Бросив подушку на луговину возле могилы с черным крестом, он до глаз накрылся одеялом и сразу уснул. Долго ли проспал — не знает. Только чует — то ли во сне, то ли наяву, — будто телега скрипит, лошади всхрапывают: «Эй! А ну-ка сюда с крючьями…» Вдруг нечто тяжелое и острое вонзилось в его плечо, и мясника поволокли.

— Караул, караул! — спросонок закричал он и, едва продрав глаза, вскочил.

— Кто ты таков? — вопросил его всадник, офицер. А двое крючников бросили веревки и отцепили от суконной разодранной чуйки Хряпова железную кошку.

— Я приезжий из Питера купец, — сказал Хряпов.

— Почему ж ты, раз не очумел и жив, валяешься на земле, как падаль? Документ!

Хряпов подал паспорт. Офицеру поднесли фонарь. Проверив паспорт, он вернул его купцу, слез с лошади, уселся на могилу. Телега, поскрипев, остановилась возле ворот ограды.

— Сколько? — устало спросил офицер и закурил от фонарного огарка трубку.

— Тринадцать было. А четырнадцатого взяли под забором сейчас на пустыре, — ответили еще трое подошедших от телеги и тоже уселись на лужок.

— Подальше, подальше! — прогнал их офицер.

Санитары, называемые «полицейскими погонщиками», пересели. Все они одеты в вощаные[53] архалуки, в длинные вощаные рукавицы, на головы надвинуты пропитанные дегтем мешки с дырками для глаз и носа.

— Сколько голышей? — спросил офицер и взял в рот какую-то целебную жвачку.

— Восьмеро, с девятого только сапоги сняты.

— Скоты, ворье… Расстреливать на месте надо, — буркнул офицер и добавил: — Можно, ребята, к яме везти, закапывать.

— А вот маленько отдохнем, ваше благородие, дюже уставши. Покурим вот. С вечера не куривши.

Они стащили маски и рукавицы, стали закуривать от фонаря.

— А ты чего не куришь? — спросил мясника сухощекий бородатый погонщик. — Курить — от чумы пользительно, толкуют.

— Я чумы не больно-то боюсь. Меня и без табаку не возьмет. Глянь, какой я икряный… — сказал мясник, поглаживая толстое брюхо.

— Икряный? — ухмыльнулся бородач. — Мы таких, как ты, икряных-то, поди, тысяч с двадцать закопали…

— Двадцать ты-ы-сяч?! — изумленно протянул мясник и перекрестился, страх напал. — Ваше благородие, да неужто эстолько народу мрет?

Не ответив, офицер скомандовал: «Поехали!» — и вскочил в седло.

Мясника кидало в сон. Он вновь прилег между могил и укрылся с головой. Скрип телеги смолк за поворотом. Где-то вдали, нарушая тишину, прозвучал набат, протряслись два бегучих голоса: «Пожар, пожар за Москвой-рекой!» Но Хряпова набат не напугал, его напугало другое.

Едва он успел забыться, как слышит сквозь сон, будто землю возле него роют и швыряют лопатами и какие-то люди шепчутся, что-то волокут, кряхтя, что-то поставили на землю, вот завсхлипывала, застонала женщина, и вслед за тем мужской сдавленный голос: «Маменька, вы погубите нас… Да молчите же!»
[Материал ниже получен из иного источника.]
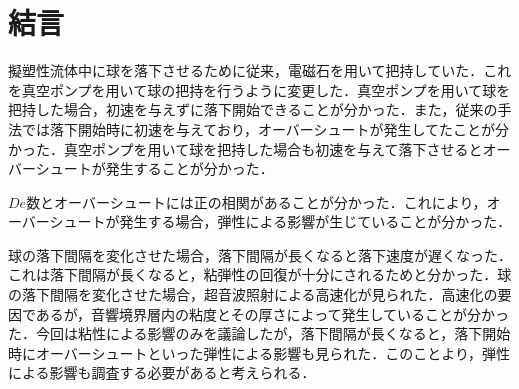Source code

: \clearpage
\section{結言}

擬塑性流体中に球を落下させるために従来，電磁石を用いて把持していた．これを真空ポンプを用いて球の把持を行うように変更した．真空ポンプを用いて球を把持した場合，初速を与えずに落下開始できることが分かった．また，従来の手法では落下開始時に初速を与えており，オーバーシュートが発生してたことが分かった．真空ポンプを用いて球を把持した場合も初速を与えて落下させるとオーバーシュートが発生することが分かった．

$De$数とオーバーシュートには正の相関があることが分かった．これにより，オーバーシュートが発生する場合，弾性による影響が生じていることが分かった．

球の落下間隔を変化させた場合，落下間隔が長くなると落下速度が遅くなった．これは落下間隔が長くなると，粘弾性の回復が十分にされるためと分かった．球の落下間隔を変化させた場合，超音波照射による高速化が見られた．高速化の要因であるが，音響境界層内の粘度とその厚さによって発生していることが分かった．今回は粘性による影響のみを議論したが，落下間隔が長くなると，落下開始時にオーバーシュートといった弾性による影響も見られた．このことより，弾性による影響も調査する必要があると考えられる．

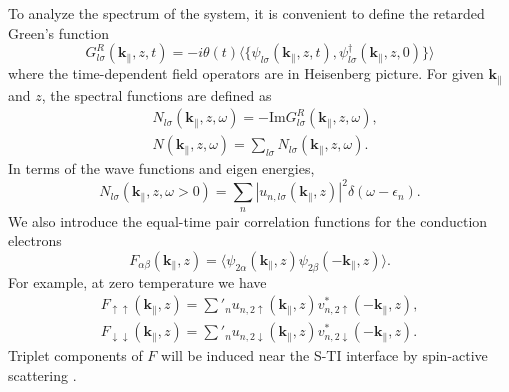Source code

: \documentclass[11pt]{report}
\newcommand{\kperp}{\mathbf{k}_\parallel}
\begin{document}
To analyze the spectrum of the system, it is convenient to define the retarded Green's function
\begin{equation}
G^R_{l\sigma}(\mathbf{k}_\parallel,z,t)=-i\theta(t)\langle \{\psi_{l\sigma}(\mathbf{k}_\parallel,z,t),
\psi^\dagger_{l\sigma}(\mathbf{k}_\parallel,z,0)\}\rangle
\end{equation}
where the time-dependent field operators are in Heisenberg picture. 
For given $\kperp$ and $z$, the spectral functions 
are defined as
\begin{align}
&N_{l\sigma}(\mathbf{k}_\parallel,z,\omega)= -\mathrm{Im}G^R_{l\sigma}(\mathbf{k}_\parallel,z,\omega), \\
&N(\mathbf{k}_\parallel,z,\omega)=\sum_{l\sigma}N_{l\sigma}(\mathbf{k}_\parallel,z,\omega).
\end{align}
In terms of the wave functions and eigen energies, 
\begin{equation}
N_{l\sigma}(\mathbf{k}_\parallel,z,\omega>0)=\sum_n|u_{n,l\sigma}(\mathbf{k}_\parallel,z)|^2\delta(\omega-\epsilon_n). 
\end{equation}
We also introduce the equal-time pair correlation functions
for the conduction electrons 
\begin{equation}
F_{\alpha\beta}(\mathbf{k}_\parallel,z)=\langle \psi_{2\alpha}(\mathbf{k}_\parallel,z) \psi_{2\beta}(-\mathbf{k}_\parallel,z)\rangle.\label{pair-corr}
\end{equation}
For example, at zero temperature we have
\begin{align}
F_{\uparrow\uparrow}(\mathbf{k}_\parallel,z)=\sum'_n u_{n,2\uparrow}(\mathbf{k}_\parallel,z)
v^*_{n,2\uparrow}(-\mathbf{k}_\parallel,z),\\
F_{\downarrow\downarrow}(\mathbf{k}_\parallel,z)=\sum'_n u_{n,2\downarrow}(\mathbf{k}_\parallel,z)
v^*_{n,2\downarrow}(-\mathbf{k}_\parallel,z).
\end{align}
Triplet components of $F$ will be induced near the S-TI interface by spin-active
scattering \cite{zhao}.

\end{document}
Хряпов с трудом открыл глаза и приподнялся на локте. Шагах в двадцати от него сквозь мрачную ночь маячили два ручных фонаря, один на земле, возле ямы, которую торопливо рыли двое, другой — в руке человека. Фонарь бросал свет на согбенную старуху, одетую в черное: из-под траурного, повязанного по-старушечьи платка глядело сухонькое треугольное лицо с вытаращенными, испуганными глазами.

— Смиритесь, маменька, не убивайтесь… Ау, папеньку не воротишь, воля Божья на то, ау, — утешал старуху сын ее, поглаживая мать по трясущейся голове.

— Господи… Без панихиды, как собаку… Ой, Пров Михайлыч, Пров Михайлыч, жела-а-нный! — И слезы текли, и сморкалась она, и горько, болезненно постанывала.

По ту сторону свежей могилы серел некрашеный гроб.

— Скоро ли, молодцы? — тихо спросил сын и подошел к краю могилы.

— Можно спущать, Пантелей Прович, — выпрямился бородатый приказчик, воткнул лопату в землю и вытер пот с лица.

— Давай, с Богом, — сказал сын.

Хряпов поднялся, подошел ближе и спрятался за березой.

Гроб опустили на веревках в яму, стали быстро забрасывать землей. Старуха громко завыла, затряслась, поползла на карачках к могиле.

— Маменька! Замолчите! — зашипел сын. — Нищим, что ли, хотите сделать меня? Ведь ежели дознаются, что покойник у нас, все имущество наше в костер пойдет. И пошто вы притащились сюда, этакая хворая?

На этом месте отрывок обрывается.